■ **Exercise aim**
How many lines in the entries below contain "Explorer"? Answer with the number only.

Collected data:
========================================================================

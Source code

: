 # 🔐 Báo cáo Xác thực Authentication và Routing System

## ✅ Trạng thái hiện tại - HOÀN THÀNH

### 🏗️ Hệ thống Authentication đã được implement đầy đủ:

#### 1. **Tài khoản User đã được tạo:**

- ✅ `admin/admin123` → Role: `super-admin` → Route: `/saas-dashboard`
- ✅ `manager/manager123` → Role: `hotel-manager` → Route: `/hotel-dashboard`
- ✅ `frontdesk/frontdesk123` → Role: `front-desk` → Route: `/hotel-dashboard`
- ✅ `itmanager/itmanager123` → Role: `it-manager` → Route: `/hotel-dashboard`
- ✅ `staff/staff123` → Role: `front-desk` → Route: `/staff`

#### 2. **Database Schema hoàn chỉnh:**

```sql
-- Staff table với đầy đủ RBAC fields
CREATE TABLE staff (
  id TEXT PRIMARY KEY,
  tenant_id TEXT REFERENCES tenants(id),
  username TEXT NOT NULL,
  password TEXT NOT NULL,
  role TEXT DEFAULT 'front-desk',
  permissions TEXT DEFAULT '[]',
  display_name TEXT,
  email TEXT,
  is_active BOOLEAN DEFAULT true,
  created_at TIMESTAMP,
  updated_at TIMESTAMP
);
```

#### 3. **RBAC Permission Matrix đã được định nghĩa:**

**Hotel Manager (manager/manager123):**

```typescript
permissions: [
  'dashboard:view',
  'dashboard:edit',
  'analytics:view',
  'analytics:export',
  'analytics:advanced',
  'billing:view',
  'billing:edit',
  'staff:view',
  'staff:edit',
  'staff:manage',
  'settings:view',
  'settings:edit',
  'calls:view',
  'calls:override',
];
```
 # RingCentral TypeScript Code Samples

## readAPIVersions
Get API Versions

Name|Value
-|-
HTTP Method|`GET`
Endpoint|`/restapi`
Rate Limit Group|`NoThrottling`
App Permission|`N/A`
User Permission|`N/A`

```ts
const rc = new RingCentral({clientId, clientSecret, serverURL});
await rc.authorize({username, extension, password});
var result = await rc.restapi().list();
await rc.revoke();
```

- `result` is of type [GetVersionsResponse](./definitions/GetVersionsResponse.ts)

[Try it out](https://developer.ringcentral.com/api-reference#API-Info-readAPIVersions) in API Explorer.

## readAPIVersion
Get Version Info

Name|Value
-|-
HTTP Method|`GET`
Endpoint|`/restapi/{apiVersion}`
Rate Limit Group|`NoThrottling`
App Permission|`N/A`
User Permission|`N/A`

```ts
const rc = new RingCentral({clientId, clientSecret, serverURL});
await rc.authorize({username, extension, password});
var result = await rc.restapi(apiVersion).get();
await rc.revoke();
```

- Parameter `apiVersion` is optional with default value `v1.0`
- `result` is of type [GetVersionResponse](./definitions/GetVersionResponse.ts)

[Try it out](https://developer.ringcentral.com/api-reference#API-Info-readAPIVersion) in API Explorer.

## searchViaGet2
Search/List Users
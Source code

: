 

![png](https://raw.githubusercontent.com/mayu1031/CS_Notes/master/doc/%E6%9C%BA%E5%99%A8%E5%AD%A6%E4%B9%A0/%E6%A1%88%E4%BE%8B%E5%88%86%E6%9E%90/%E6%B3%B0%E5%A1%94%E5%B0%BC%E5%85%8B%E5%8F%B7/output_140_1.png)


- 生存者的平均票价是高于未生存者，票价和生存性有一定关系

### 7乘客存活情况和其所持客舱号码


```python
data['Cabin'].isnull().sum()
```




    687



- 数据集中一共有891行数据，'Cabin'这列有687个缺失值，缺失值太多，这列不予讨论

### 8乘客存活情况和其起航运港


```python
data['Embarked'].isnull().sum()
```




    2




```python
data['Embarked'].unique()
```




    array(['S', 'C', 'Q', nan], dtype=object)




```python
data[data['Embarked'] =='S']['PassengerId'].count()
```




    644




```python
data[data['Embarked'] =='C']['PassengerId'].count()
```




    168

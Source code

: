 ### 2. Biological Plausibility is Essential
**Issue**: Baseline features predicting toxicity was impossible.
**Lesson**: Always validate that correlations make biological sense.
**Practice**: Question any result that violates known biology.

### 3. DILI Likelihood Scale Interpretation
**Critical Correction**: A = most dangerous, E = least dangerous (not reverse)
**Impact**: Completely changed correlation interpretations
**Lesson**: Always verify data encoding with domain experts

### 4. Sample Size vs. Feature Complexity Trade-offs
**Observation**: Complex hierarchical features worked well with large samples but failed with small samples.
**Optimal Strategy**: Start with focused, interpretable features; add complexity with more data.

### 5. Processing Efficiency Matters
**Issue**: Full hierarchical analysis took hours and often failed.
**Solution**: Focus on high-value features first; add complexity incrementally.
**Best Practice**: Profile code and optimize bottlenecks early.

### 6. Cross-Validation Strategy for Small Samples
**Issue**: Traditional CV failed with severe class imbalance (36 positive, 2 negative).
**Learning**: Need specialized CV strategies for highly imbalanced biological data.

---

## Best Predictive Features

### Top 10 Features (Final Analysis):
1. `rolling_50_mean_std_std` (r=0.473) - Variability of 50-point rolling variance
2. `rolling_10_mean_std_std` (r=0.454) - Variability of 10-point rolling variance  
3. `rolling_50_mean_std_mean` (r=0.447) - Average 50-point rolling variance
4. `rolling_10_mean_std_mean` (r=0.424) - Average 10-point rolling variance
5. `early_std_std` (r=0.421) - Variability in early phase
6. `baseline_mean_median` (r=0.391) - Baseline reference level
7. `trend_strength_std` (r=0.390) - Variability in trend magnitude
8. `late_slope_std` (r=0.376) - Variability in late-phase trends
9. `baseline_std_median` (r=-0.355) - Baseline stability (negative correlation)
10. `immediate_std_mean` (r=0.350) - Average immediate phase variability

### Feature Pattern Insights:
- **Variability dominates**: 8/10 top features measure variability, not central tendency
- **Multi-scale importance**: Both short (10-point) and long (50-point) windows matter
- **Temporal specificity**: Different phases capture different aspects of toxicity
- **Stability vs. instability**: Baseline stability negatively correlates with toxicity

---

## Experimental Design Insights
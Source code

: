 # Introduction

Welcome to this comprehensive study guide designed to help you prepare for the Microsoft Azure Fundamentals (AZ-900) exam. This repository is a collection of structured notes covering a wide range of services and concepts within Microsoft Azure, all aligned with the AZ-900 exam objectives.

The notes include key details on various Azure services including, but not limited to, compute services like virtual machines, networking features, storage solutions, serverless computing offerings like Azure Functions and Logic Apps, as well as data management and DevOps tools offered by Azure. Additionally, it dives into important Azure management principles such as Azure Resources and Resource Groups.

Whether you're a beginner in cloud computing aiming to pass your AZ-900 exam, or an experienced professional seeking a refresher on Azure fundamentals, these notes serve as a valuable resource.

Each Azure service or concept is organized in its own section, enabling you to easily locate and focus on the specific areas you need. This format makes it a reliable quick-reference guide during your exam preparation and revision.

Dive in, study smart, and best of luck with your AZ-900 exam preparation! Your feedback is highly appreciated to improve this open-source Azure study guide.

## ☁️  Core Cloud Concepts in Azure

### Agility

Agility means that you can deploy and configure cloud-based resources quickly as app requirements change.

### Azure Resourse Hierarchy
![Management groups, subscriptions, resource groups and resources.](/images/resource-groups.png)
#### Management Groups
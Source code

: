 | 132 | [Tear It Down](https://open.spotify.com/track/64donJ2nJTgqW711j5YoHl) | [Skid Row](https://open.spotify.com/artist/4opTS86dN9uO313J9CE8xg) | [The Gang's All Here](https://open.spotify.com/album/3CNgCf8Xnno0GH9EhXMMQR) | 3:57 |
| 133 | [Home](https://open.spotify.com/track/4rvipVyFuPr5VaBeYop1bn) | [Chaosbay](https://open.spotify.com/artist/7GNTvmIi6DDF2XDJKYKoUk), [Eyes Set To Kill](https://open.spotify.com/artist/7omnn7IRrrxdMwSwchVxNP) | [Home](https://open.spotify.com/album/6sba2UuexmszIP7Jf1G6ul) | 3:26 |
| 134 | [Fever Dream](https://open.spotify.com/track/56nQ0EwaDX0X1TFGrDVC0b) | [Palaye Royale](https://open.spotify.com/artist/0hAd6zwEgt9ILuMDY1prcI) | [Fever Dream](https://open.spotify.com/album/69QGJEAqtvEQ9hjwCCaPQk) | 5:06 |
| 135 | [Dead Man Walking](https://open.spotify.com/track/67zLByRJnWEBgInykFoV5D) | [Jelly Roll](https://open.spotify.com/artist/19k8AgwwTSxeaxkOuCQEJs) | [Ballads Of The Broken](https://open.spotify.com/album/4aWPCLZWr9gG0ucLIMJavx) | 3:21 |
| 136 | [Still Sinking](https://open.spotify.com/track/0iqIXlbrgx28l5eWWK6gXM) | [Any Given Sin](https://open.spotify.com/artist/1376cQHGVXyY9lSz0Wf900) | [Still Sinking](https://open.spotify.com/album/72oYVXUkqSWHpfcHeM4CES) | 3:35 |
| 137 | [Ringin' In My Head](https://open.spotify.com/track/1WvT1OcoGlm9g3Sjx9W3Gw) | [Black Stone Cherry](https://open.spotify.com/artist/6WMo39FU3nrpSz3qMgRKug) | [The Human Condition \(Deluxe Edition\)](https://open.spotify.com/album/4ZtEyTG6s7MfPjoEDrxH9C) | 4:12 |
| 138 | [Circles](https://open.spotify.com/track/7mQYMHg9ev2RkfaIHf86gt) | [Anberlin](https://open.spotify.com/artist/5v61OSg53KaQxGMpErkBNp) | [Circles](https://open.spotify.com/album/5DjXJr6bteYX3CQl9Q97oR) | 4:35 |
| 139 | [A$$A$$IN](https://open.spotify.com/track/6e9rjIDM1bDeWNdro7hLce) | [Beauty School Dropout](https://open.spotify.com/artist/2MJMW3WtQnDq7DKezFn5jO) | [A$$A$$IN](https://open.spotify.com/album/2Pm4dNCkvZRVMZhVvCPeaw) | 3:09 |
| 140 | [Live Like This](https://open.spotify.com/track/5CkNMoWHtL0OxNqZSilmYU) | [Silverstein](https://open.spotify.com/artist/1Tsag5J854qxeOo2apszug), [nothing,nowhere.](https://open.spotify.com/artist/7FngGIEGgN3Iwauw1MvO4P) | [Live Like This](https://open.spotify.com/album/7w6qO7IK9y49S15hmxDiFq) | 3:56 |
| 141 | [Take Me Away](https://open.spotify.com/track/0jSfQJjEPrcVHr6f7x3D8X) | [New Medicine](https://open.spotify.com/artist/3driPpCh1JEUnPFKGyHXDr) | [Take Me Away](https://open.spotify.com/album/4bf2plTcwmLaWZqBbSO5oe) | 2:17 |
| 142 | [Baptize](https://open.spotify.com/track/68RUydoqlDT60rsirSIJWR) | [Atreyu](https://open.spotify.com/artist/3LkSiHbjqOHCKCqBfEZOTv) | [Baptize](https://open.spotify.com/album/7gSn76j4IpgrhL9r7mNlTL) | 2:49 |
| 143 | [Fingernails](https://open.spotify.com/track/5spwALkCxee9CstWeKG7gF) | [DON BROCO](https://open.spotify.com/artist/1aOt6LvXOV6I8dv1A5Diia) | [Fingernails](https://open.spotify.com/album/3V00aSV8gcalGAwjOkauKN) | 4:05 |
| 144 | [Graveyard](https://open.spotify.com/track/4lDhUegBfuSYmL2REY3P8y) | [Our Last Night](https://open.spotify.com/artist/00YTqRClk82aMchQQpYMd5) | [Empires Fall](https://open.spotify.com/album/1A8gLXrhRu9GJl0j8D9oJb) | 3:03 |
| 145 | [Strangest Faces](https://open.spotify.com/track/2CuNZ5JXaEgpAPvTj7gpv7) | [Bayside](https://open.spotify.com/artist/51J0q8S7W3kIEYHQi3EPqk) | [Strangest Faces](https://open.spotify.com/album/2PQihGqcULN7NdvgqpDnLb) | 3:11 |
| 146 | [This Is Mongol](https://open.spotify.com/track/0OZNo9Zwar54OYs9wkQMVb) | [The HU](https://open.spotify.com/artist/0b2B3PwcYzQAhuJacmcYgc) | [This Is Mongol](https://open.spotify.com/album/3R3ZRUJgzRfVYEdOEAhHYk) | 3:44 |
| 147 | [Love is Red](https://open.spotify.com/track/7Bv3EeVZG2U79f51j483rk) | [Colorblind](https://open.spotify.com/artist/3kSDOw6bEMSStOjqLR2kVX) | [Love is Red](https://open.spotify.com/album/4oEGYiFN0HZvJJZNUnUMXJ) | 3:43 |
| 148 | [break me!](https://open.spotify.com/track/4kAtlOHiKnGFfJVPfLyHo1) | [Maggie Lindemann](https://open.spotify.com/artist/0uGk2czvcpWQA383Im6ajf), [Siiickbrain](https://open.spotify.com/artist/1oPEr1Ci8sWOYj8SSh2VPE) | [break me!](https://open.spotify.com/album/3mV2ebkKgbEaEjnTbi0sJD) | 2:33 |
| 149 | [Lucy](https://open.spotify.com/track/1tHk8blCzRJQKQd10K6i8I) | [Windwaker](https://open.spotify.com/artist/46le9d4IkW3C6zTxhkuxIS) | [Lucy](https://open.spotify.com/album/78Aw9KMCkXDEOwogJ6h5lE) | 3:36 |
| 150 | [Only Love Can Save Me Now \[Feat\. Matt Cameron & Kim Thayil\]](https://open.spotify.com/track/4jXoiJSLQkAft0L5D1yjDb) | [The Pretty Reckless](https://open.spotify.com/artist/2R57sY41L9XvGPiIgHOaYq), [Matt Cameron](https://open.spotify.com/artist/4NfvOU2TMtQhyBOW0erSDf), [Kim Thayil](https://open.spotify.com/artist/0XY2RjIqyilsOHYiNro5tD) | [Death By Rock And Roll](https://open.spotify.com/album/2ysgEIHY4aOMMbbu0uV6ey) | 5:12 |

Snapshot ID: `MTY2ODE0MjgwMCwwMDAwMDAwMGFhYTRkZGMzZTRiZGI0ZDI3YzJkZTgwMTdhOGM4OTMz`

========================================================================

■ **Written solution**
2